As a “pretext,” Turkey would claim to be targeting Kurdish PKK militant bases, which in fact have never existed, in Armenia. Such a “pretext” is similar, though not identical, to a ‘false flag.’
The Turkish strike would be “incursions of a limited nature,” though
it’s unclear what “limited” meant. More likely, as Turkey wouldn’t find
any PKK, the aim was to forge a permanent corridor across Armenia, link
up with Azeri forces, and cleanse Karabagh of Armenians.

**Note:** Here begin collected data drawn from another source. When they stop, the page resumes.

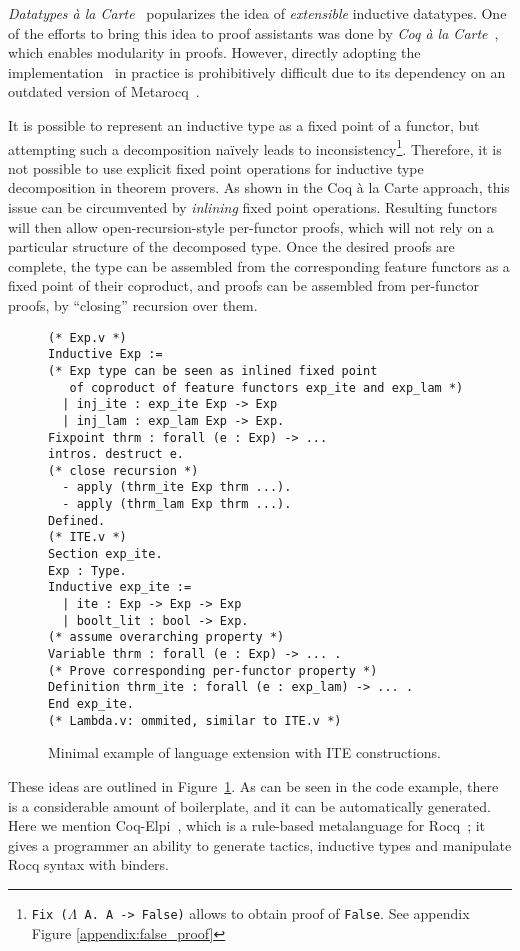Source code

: \documentclass[sigplan,nonacm]{acmart}
\begin{document}
\emph{Datatypes à la Carte}~\cite{swierstra2008data}
popularizes the idea of
\emph{extensible} inductive datatypes. 
One of the efforts to bring this idea to proof assistants
was done by \emph{Coq à la Carte}~\cite{forster2020coq},
which enables modularity in proofs.
However,
directly adopting the implementation~\cite{forster2020coq} in practice
is prohibitively difficult
due to its dependency on an outdated version of Metarocq~\cite{sozeau2020metacoq}.

It is possible to represent an inductive type as a fixed point of a functor,
but attempting such a decomposition na\"ively leads to inconsistency\footnote{\texttt{Fix ($\Lambda$ A. A -> False)} allows to obtain proof of \texttt{False}. See appendix Figure \ref{appendix:false_proof}}. 
Therefore, it is not possible to use explicit fixed point operations for inductive type decomposition in theorem provers.
As shown in the Coq à la Carte approach,
this issue can be circumvented by \emph{inlining} fixed point operations.  
Resulting functors will then allow open-recursion-style per-functor proofs,
which will not rely on a particular structure of the decomposed type.
Once the desired proofs are complete,
the type can be assembled from the corresponding feature functors as a fixed point of their coproduct,
and proofs can be assembled from
per-functor proofs,
by ``closing'' recursion over them.

\begin{figure}
\begin{lstlisting}[language=Coq]
(* Exp.v *)
Inductive Exp := 
(* Exp type can be seen as inlined fixed point 
   of coproduct of feature functors exp_ite and exp_lam *)
  | inj_ite : exp_ite Exp -> Exp
  | inj_lam : exp_lam Exp -> Exp.
Fixpoint thrm : forall (e : Exp) -> ...
intros. destruct e.
(* close recursion *)
  - apply (thrm_ite Exp thrm ...).
  - apply (thrm_lam Exp thrm ...).
Defined.
(* ITE.v *)
Section exp_ite.
Exp : Type.
Inductive exp_ite := 
  | ite : Exp -> Exp -> Exp
  | boolt_lit : bool -> Exp.
(* assume overarching property *)
Variable thrm : forall (e : Exp) -> ... .
(* Prove corresponding per-functor property *)
Definition thrm_ite : forall (e : exp_lam) -> ... .
End exp_ite.
(* Lambda.v: ommited, similar to ITE.v *)
\end{lstlisting}
  \caption{Minimal example of language extension with ITE constructions.}
  \label{fig:alacart_example}
\end{figure}

These ideas are outlined in Figure~\ref{fig:alacart_example}.
As can be seen in the code example,
there is a considerable amount of boilerplate,
and it can be automatically generated.
Here we mention Coq-Elpi~\cite{tassi2025elpi}, which is a rule-based metalanguage for Rocq~\cite{the_coq_development_team_2024_14542673};
it gives a programmer an ability to generate tactics,
inductive types and manipulate Rocq syntax with binders.
\end{document}
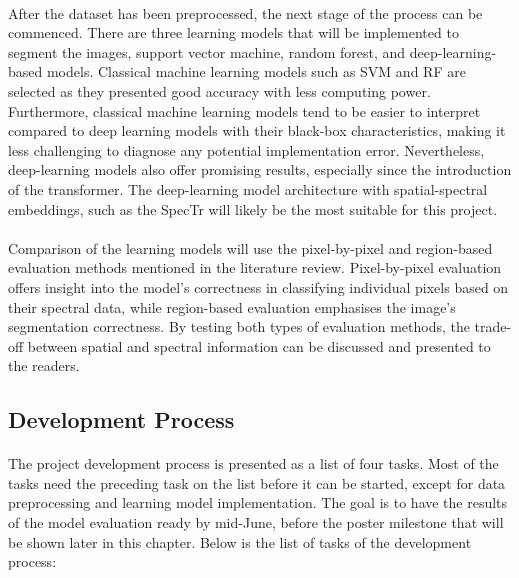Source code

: \documentclass[12pt]{article}
\begin{document}
    \paragraph{}
    After the dataset has been preprocessed, the next stage of the process can be commenced. There are three learning models that will be implemented to segment the images, support vector machine, random forest, and deep-learning-based models. Classical machine learning models such as SVM and RF are selected as they presented good accuracy with less computing power. Furthermore, classical machine learning models tend to be easier to interpret compared to deep learning models with their black-box characteristics, making it less challenging to diagnose any potential implementation error. Nevertheless, deep-learning models also offer promising results, especially since the introduction of the transformer. The deep-learning model architecture with spatial-spectral embeddings, such as the SpecTr \cite{yun_spectr_2021} will likely be the most suitable for this project.
    
    \paragraph{}
    Comparison of the learning models will use the pixel-by-pixel and region-based evaluation methods mentioned in the literature review. Pixel-by-pixel evaluation offers insight into the model's correctness in classifying individual pixels based on their spectral data, while region-based evaluation emphasises the image's segmentation correctness. By testing both types of evaluation methods, the trade-off between spatial and spectral information can be discussed and presented to the readers.
    
    \subsection*{Development Process}
    \paragraph{}
    The project development process is presented as a list of four tasks. Most of the tasks need the preceding task on the list before it can be started, except for data preprocessing and learning model implementation. The goal is to have the results of the model evaluation ready by mid-June, before the poster milestone that will be shown later in this chapter. Below is the list of tasks of the development process:
    
\end{document}
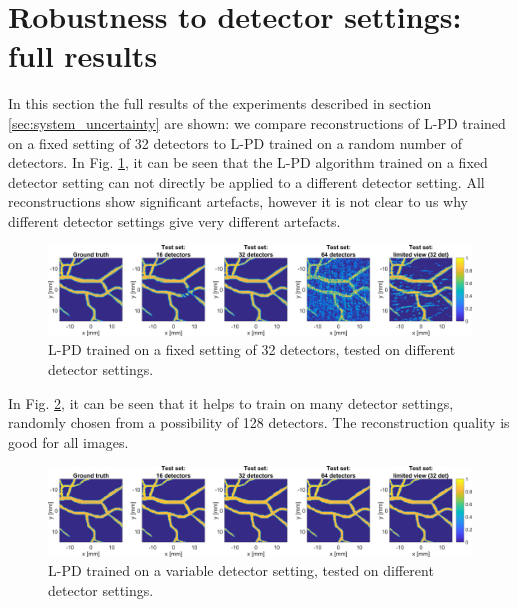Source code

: \documentclass[journal]{IEEEtran}
\begin{document}
{
\section{Robustness to detector settings: full results}\label{app:det}
In this section the full results of the experiments described in section \ref{sec:system_uncertainty} are shown: we compare reconstructions of L-PD trained on a fixed setting of 32 detectors to L-PD trained on a random number of detectors. In Fig. \ref{fig:detector_settings_0}, it can be seen that the L-PD algorithm trained on a fixed detector setting can not directly be applied to a different detector setting. All reconstructions show significant artefacts, however it is not clear to us why different detector settings give very different artefacts. 

\begin{figure}[ht!]
\centering
\includegraphics[width=\linewidth]{images//detector_changes_0.png}
\caption{L-PD trained on a fixed setting of 32 detectors, tested on different detector settings.}
\label{fig:detector_settings_0}
\end{figure}

In Fig. \ref{fig:detector_settings_1}, it can be seen that it helps to train on many detector settings, randomly chosen from a possibility of 128 detectors. The reconstruction quality is good for all images.

\begin{figure}[ht!]
\centering
\includegraphics[width=\linewidth]{images//detector_changes_1.png}
\caption{L-PD trained on a variable detector setting, tested on different detector settings.}
\label{fig:detector_settings_1}
\end{figure}

}
\end{document}
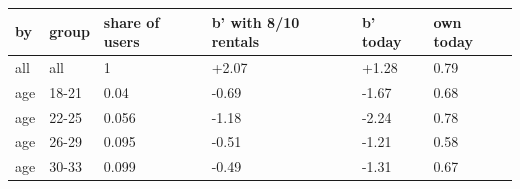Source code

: \begingroup\small
\setlength{\tabcolsep}{3pt}
\renewcommand{\arraystretch}{1.04}
\begin{tabularx}{\linewidth}{XXXXXX}
\toprule
by & group & share of users & b' with 8/10 rentals & b' today & own today \\
\midrule
all & all & 1 & +2.07 & +1.28 & 0.79 \\
age & 18-21 & 0.04 & -0.69 & -1.67 & 0.68 \\
age & 22-25 & 0.056 & -1.18 & -2.24 & 0.78 \\
age & 26-29 & 0.095 & -0.51 & -1.21 & 0.58 \\
age & 30-33 & 0.099 & -0.49 & -1.31 & 0.67 \\
\bottomrule
\end{tabularx}
\endgroup
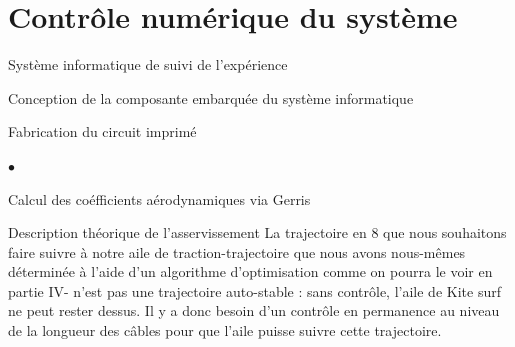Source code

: \documentclass[a4paper,twoside,12pt]{article}
\newcounter{partie}
\newcounter{sous-partie}
\newenvironment{partie}[1]
{
\section{#1}
}
{

}
\newenvironment{sous-partie}[1]
{
\subsection{#1}
}
{

}
\newenvironment{sous-sous-partie}[1]
{
\subsubsection{#1}
}
{

}
\newenvironment{liste}
{
\vspace{0.2cm}
\begin{list}{$\bullet$\hspace{0.3cm}}{\leftmargin=1.4cm}
}
{
\end{list}
\vspace{0.2cm}
}
\begin{document}
\begin{partie}{Contrôle numérique du système}
\begin{sous-partie}{Système informatique de suivi de l'expérience}
\begin{sous-sous-partie}{Conception de la composante embarquée du système informatique}
\begin{paragraph}{Fabrication du circuit imprimé\vspace{0.3cm}\\}
\begin{liste}
\end{liste}
\end{paragraph}

\end{sous-sous-partie}

\end{sous-partie}



\begin{sous-partie}{Calcul des coéfficients aérodynamiques via Gerris}

\end{sous-partie}

\begin{sous-partie}{Description théorique de l'asservissement}
La trajectoire en 8 que nous souhaitons faire suivre à notre aile de traction-trajectoire que nous avons nous-mêmes déterminée à l'aide d'un algorithme d'optimisation comme on pourra le voir en partie IV- n'est pas une trajectoire auto-stable : sans contrôle, l'aile de Kite surf ne peut rester dessus. %
Il y a donc besoin d'un contrôle en permanence au niveau de la longueur des câbles pour que l'aile puisse suivre cette trajectoire. %


\end{sous-partie}
\end{partie}
\end{document}
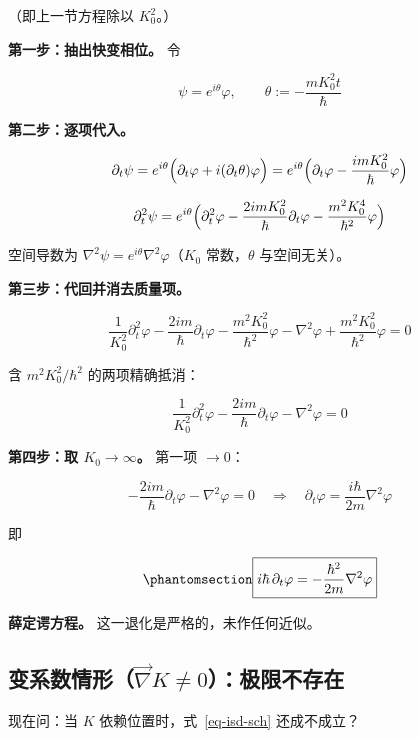 \documentclass[
  chinese,
  a4paper,
  UTF8,
  12pt,
  oneside,
  openany]{ctexbook}
\theoremstyle{plain}
\theoremstyle{plain}
\theoremstyle{plain}
\theoremstyle{definition}
\theoremstyle{plain}
\theoremstyle{plain}
\theoremstyle{remark}
\begin{document}
（即上一节方程除以 \(K_0^{2}\)。）

\textbf{第一步：抽出快变相位。} 令

\[
\psi=e^{i\theta}\varphi,\qquad \theta:=-\frac{mK_0^{2}t}{\hbar}
\]

\textbf{第二步：逐项代入。}

\[
\partial_t\psi=e^{i\theta}\Bigl(\partial_t\varphi+i(\partial_t\theta)\varphi\Bigr)
=e^{i\theta}\Bigl(\partial_t\varphi-\frac{imK_0^{2}}{\hbar}\varphi\Bigr)
\]

\[
\partial_t^{2}\psi=e^{i\theta}\Bigl(\partial_t^{2}\varphi
-\frac{2imK_0^{2}}{\hbar}\partial_t\varphi
-\frac{m^{2}K_0^{4}}{\hbar^{2}}\varphi\Bigr)
\]

空间导数为 \(\nabla^{2}\psi=e^{i\theta}\nabla^{2}\varphi\)（\(K_0\)
常数，\(\theta\) 与空间无关）。

\textbf{第三步：代回并消去质量项。}

\[
\frac{1}{K_0^{2}}\partial_t^{2}\varphi
-\frac{2im}{\hbar}\partial_t\varphi
-\frac{m^{2}K_0^{2}}{\hbar^{2}}\varphi
-\nabla^{2}\varphi
+\frac{m^{2}K_0^{2}}{\hbar^{2}}\varphi=0
\]

含 \(m^{2}K_0^{2}/\hbar^{2}\) 的两项精确抵消：

\[
\frac{1}{K_0^{2}}\partial_t^{2}\varphi-\frac{2im}{\hbar}\partial_t\varphi-\nabla^{2}\varphi=0
\]

\textbf{第四步：取 \(K_0\to\infty\)。} 第一项 \(\to0\)：

\[
-\frac{2im}{\hbar}\partial_t\varphi-\nabla^{2}\varphi=0
\quad\Longrightarrow\quad
\partial_t\varphi=\frac{i\hbar}{2m}\nabla^{2}\varphi
\]

即

\begin{equation}\protect\phantomsection\label{eq-isd-sch}{
\boxed{i\hbar\,\partial_t\varphi=-\frac{\hbar^{2}}{2m}\nabla^{2}\varphi}
}\end{equation}

\textbf{薛定谔方程。} 这一退化是严格的，未作任何近似。

\subsection{\texorpdfstring{变系数情形（\(\vec\nabla K\neq0\)）：极限不存在}{变系数情形（\textbackslash vec\textbackslash nabla K\textbackslash neq0）：极限不存在}}\label{ux53d8ux7cfbux6570ux60c5ux5f62vecnabla-kneq0ux6781ux9650ux4e0dux5b58ux5728}

现在问：当 \(K\) 依赖位置时，式~\ref{eq-isd-sch} 还成不成立？
\end{document}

The U.S. and France have never, as far as is known, publicly denied
the existence of the Khasbulatov-Turkish plot. Moreover,
Chrysanthopoulos gives no indication that any country tried to talk
Turkey out of its deal with Khasbulatov.
Is any of this relevant today?
NATO Ambitions
Yes, because current Turkish, American, and NATO policies in the
Caucasus strongly echo the 1993 Khasbulatov-Turkish plot. For two
decades, the West has been trying to penetrate and dominate the Caucasus
– Georgia, Azerbaijan, and Armenia –and eventually cross the Caspian
Sea into energy-rich Central Asia.
One piece of the plan has already been partially implemented:
constructing oil and gas pipelines from Azerbaijan through Georgia and
Turkey.
NATO’s remaining goal: absorb the entire Caucasus. NATO would
thereby threaten Russia from the south, just as it now pressures Russia
from the west with its absorption of much of Eastern Europe (and, NATO
hopes, Ukraine).
Georgia and Azerbaijan are inclined to eventually join NATO. Armenia, however, is not, though it has excellent relations with NATO
and the West. Armenia has little choice but to ally itself with Russia
because the former faces an ongoing existential threat from NATO member
Turkey, the 1993 plot being one example.
Armenia is the Caucasus’s linchpin. Had the Khasbulatov – Turkish
quasi-‘false flag’ operation against Armenia succeeded, Russia would
probably have lost, and NATO would have gained, the entire Caucasus.
New provocations, including ‘false flags,’ by Turkey and NATO cannot,
therefore, be ruled out.
Turkish, American, and NATO leaders must also be interrogated as to
whether their policies in the Caucasus are leading to peace or war.